諍い
翌朝、シバはいつものようにハグムを迎えに行った。
「よう、ハグム」
「ああ」
ハグムは玄関に腰を下ろしながら、靴を履き替えていた。
「ハクタカ帰ってきたんだろ?よかったな」
シバが嬉しそうに言った。
「……」
「あれ、そういえばチボのやつが鳴かねえな。ハクタカの野郎、散歩してんか?」
「……」
ハグムは数刻黙っていたが、シバに答えた。
「昨日出て行った」
ハグムがあまりにも普段通りの冷静沈着な顔で答えたので、シバはその言葉の意味が理解できないでいた。
「……どういう意味だ」
シバはハグムの方をまっすぐ見た。
「そのままの意味だが」
「な……、出て行っただ?なんでだ!!」
「解雇した」
さらり、とハグムは答えた。
「……は!?おまえ、正気で言ってんのか?」
「私はいつも正気だ」
「!!…なぜそんなことをした!」
「私の使用人だ。君にとやかく言われる筋合いはないが」
冷たく言い放ち、靴を履き終えたハグムは、玄関から出ようとした。
はっとしたシバはハグムの行く手を阻み、目の前に立ちはだかった。
「ああ、言わせてもらうね。あいつぁ、俺の弟子だ。
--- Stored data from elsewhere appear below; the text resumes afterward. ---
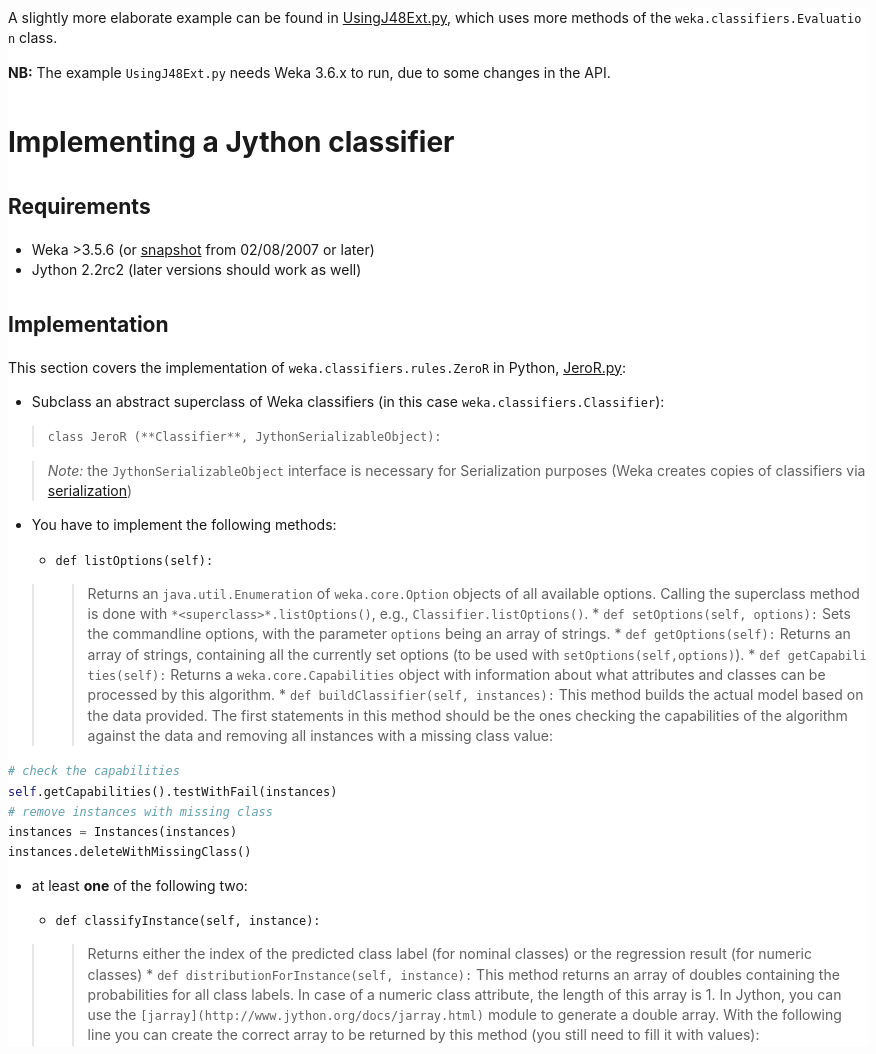 A slightly more elaborate example can be found in [UsingJ48Ext.py](files/UsingJ48Ext.py), which uses more methods of the `weka.classifiers.Evaluation` class.

**NB:** The example `UsingJ48Ext.py` needs Weka 3.6.x to run, due to some changes in the API.

# Implementing a Jython classifier

## Requirements

* Weka >3.5.6 (or [snapshot](snapshots.md) from 02/08/2007 or later)
* Jython 2.2rc2 (later versions should work as well)

## Implementation

This section covers the implementation of `weka.classifiers.rules.ZeroR` in Python, [JeroR.py](files/JeroR.py):

* Subclass an abstract superclass of Weka classifiers (in this case `weka.classifiers.Classifier`):

> `class JeroR (**Classifier**, JythonSerializableObject):`

> *Note:* the `JythonSerializableObject` interface is necessary for Serialization purposes (Weka creates copies of classifiers via [serialization](serialization.md))

* You have to implement the following methods:

	* `def listOptions(self):`
>> Returns an `java.util.Enumeration` of `weka.core.Option` objects of all available options. Calling the superclass method is done with `*<superclass>*.listOptions()`, e.g., `Classifier.listOptions()`.
	* `def setOptions(self, options):`
>> Sets the commandline options, with the parameter `options` being an array of strings.
	* `def getOptions(self):`
>> Returns an array of strings, containing all the currently set options (to be used with `setOptions(self,options)`).
	* `def getCapabilities(self):`
>> Returns a `weka.core.Capabilities` object with information about what attributes and classes can be processed by this algorithm.
	* `def buildClassifier(self, instances):`
>> This method builds the actual model based on the data provided. The first statements in this method should be the ones checking the capabilities of the algorithm against the data and removing all instances with a missing class value:
```python
# check the capabilities
self.getCapabilities().testWithFail(instances)
# remove instances with missing class
instances = Instances(instances)
instances.deleteWithMissingClass()
```


* at least **one** of the following two:
		
	* `def classifyInstance(self, instance):`
>> Returns either the index of the predicted class label (for nominal classes) or the regression result (for numeric classes)
	* `def distributionForInstance(self, instance):`
>> This method returns an array of doubles containing the probabilities for all class labels. In case of a numeric class attribute, the length of this array is 1. In Jython, you can use the `[jarray](http://www.jython.org/docs/jarray.html)` module to generate a double array. With the following line you can create the correct array to be returned by this method (you still need to fill it with values):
師匠の俺は、あいつのことを知る権利がある!」
「……ハンナイの寺に送った。後日文でも送れば良いだろう。どいてくれ」
「あいつはな!」
シバは声を大にして言った。
「ハクタカはこの六年間必死こいて剣を学んだ!毎日毎日汗水泥まみれになって!この家を、おまえを!守れる使用人になりたいって!片腕もねえくせに!自分で、守りたいって言ったんだ!……そう、お前に伝えたはずだ!!」
顔をそらし続けるハグムに、シバの怒りは頂点に達した。
ハグムの胸ぐらをつかんで、壁に押し付けた。
「おい、聞いてるのか!?なぜ、おまえの方も守ってやらねえ!あいつがどんなに……」
「師匠のように、殺されるよりましであろう!!」
シバが言い終わる前に、ハグムは叫んだ。
「……あ?」
「離してくれ」
ハグムはシバの手を払うと、襟を正した。
「オムが、なんだって……?」
ハグムの両肩を掴んだシバに、ハグムは目を伏せて答えた。
「……今夜、ここでまた落ち合おう」
それだけ言い残し、ハグムは一人で足速に役所の方に去って行った。